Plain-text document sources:

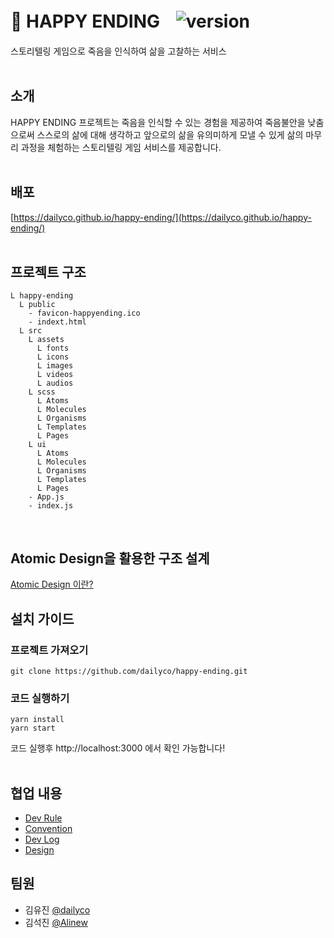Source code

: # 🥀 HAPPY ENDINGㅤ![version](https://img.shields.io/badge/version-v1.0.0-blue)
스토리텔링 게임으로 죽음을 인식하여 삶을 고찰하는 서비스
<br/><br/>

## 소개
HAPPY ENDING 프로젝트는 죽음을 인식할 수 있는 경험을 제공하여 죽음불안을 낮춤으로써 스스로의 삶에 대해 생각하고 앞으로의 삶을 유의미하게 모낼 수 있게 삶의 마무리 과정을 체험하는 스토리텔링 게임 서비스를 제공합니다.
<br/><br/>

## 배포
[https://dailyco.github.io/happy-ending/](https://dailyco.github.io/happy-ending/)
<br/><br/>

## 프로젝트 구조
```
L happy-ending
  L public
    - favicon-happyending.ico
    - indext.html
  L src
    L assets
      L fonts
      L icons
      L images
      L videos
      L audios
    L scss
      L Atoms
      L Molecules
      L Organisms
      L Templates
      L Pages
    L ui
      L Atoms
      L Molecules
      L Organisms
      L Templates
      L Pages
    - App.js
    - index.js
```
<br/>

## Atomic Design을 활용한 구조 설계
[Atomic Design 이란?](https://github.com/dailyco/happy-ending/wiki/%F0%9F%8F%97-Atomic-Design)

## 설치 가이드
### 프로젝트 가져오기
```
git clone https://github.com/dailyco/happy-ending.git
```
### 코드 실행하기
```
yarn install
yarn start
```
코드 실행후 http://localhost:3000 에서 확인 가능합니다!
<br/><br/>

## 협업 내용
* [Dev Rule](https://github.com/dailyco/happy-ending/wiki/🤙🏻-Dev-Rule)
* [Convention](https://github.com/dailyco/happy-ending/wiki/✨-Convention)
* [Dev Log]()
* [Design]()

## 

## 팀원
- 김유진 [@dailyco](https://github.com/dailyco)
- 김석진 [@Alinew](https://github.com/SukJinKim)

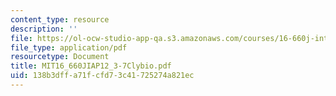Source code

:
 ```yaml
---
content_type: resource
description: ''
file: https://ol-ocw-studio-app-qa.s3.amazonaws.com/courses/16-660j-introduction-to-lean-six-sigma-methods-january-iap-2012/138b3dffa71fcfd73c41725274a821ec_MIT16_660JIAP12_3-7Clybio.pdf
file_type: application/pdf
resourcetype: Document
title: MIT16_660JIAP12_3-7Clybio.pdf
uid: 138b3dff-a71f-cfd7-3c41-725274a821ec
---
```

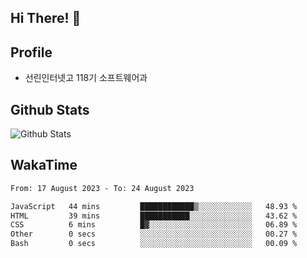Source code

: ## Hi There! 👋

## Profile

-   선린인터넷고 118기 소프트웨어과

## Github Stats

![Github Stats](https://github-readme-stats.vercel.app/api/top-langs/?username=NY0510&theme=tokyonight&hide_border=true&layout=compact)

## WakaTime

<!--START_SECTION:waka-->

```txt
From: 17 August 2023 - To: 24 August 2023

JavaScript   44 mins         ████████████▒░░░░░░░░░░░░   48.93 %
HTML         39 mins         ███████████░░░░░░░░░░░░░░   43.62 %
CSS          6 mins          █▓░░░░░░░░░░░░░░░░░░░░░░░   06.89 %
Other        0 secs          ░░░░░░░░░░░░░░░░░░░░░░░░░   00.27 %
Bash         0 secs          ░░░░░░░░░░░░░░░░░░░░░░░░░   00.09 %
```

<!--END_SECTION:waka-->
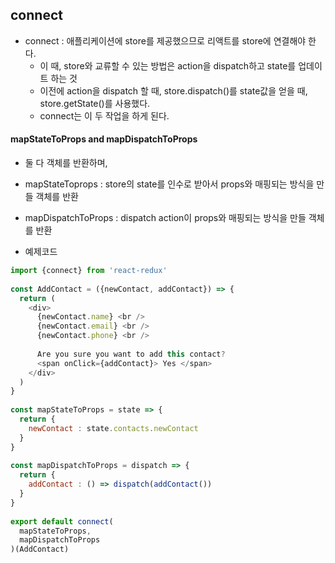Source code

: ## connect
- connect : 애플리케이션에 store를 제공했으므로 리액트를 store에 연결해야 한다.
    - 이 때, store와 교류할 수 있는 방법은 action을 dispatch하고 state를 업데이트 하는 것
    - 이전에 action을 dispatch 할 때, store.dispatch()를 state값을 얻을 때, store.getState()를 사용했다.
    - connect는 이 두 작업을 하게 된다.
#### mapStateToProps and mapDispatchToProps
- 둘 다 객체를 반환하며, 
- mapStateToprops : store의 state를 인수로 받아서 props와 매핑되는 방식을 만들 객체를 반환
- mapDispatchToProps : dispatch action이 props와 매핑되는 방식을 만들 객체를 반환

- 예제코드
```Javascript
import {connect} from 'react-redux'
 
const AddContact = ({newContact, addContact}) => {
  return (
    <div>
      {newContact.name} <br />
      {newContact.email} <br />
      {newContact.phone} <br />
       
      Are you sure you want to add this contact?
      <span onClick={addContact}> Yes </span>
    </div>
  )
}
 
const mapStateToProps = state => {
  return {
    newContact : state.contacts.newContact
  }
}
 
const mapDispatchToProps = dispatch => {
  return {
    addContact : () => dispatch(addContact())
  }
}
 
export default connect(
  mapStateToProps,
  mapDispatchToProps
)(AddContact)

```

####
...
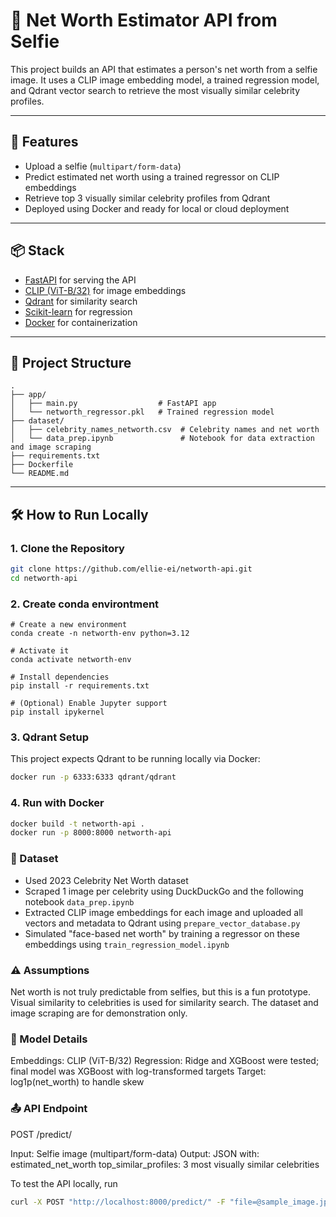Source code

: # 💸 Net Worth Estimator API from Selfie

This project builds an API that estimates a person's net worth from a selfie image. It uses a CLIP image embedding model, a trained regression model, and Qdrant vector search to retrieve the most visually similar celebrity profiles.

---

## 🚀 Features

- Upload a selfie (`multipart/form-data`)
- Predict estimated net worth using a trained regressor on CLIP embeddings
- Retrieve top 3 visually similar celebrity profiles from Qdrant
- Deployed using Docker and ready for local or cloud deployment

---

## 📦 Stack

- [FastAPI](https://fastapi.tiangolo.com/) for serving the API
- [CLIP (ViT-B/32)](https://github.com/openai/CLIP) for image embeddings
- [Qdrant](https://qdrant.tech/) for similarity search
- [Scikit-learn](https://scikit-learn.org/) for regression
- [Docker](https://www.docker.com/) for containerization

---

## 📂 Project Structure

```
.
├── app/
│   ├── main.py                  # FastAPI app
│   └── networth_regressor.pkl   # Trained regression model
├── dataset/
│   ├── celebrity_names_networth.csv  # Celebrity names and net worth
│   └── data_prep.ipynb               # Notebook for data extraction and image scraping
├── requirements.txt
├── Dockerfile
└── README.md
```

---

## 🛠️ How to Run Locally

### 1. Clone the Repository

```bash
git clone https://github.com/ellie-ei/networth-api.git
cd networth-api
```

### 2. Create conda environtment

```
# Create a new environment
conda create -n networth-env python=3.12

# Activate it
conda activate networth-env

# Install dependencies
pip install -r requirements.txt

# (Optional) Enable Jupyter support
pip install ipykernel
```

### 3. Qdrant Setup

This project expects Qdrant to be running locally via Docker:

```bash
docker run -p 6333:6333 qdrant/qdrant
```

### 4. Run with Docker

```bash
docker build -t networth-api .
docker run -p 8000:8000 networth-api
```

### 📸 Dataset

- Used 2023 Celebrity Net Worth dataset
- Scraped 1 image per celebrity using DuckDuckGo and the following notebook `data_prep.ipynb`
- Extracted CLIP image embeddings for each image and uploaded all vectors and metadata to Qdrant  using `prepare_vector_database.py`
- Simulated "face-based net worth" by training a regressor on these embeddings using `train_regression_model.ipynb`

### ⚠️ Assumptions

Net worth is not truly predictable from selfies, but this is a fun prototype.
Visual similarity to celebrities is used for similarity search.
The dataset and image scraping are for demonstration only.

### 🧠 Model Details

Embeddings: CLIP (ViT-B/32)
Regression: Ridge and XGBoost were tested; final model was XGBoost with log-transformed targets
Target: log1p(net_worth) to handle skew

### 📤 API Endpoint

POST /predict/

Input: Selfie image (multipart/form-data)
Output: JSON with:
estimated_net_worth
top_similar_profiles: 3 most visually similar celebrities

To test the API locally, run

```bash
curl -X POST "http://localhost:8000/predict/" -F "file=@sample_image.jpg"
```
--
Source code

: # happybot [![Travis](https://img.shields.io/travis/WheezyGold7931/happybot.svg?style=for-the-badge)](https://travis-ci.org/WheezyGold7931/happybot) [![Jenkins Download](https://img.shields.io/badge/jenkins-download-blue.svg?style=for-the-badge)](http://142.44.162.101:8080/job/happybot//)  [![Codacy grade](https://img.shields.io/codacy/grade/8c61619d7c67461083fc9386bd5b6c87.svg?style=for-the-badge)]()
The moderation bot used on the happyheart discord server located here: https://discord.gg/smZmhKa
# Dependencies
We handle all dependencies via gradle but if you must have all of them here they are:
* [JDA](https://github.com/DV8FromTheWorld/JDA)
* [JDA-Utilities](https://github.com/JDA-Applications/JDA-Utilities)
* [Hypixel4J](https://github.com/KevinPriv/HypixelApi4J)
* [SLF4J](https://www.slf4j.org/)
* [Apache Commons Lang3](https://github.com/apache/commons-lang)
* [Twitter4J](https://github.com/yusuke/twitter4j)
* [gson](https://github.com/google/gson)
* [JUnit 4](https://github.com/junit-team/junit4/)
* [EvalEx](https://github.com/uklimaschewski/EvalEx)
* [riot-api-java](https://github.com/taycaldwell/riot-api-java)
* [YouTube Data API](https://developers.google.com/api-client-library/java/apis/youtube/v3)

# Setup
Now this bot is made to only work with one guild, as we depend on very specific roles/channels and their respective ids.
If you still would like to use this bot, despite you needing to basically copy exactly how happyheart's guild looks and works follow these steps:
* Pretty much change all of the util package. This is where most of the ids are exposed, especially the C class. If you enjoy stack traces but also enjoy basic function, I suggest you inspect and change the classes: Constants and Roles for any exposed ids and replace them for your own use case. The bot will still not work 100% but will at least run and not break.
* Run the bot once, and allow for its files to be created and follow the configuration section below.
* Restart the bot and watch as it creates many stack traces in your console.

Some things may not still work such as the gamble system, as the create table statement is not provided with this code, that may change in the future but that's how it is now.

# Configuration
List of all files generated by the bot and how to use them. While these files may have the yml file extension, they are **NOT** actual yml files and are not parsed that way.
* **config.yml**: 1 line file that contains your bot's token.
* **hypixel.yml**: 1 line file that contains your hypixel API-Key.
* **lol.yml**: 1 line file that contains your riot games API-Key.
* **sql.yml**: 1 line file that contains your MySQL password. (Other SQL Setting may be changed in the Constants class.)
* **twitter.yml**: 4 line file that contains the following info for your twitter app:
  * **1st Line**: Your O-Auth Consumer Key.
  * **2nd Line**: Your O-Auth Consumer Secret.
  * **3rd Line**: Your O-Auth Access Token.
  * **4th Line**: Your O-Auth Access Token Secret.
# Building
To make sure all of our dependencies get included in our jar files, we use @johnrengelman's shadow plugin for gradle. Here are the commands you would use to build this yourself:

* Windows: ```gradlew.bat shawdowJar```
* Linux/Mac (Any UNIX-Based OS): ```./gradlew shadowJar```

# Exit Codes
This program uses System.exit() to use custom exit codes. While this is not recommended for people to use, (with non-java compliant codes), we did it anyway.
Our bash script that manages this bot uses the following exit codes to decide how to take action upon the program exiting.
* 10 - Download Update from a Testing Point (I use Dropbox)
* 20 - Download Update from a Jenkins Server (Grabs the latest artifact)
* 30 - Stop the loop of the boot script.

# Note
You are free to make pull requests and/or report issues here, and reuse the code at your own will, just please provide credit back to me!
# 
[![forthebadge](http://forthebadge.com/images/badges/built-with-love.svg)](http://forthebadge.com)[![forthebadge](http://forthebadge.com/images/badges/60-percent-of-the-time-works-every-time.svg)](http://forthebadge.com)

§ EXERCISE INSTRUCTIONS
Go through the records line by line, and copy each line that holds the string "will".

§ TASK OUTPUT
* Pretty much change all of the util package. This is where most of the ids are exposed, especially the C class. If you enjoy stack traces but also enjoy basic function, I suggest you inspect and change the classes: Constants and Roles for any exposed ids and replace them for your own use case. The bot will still not work 100% but will at least run and not break.
You are free to make pull requests and/or report issues here, and reuse the code at your own will, just please provide credit back to me!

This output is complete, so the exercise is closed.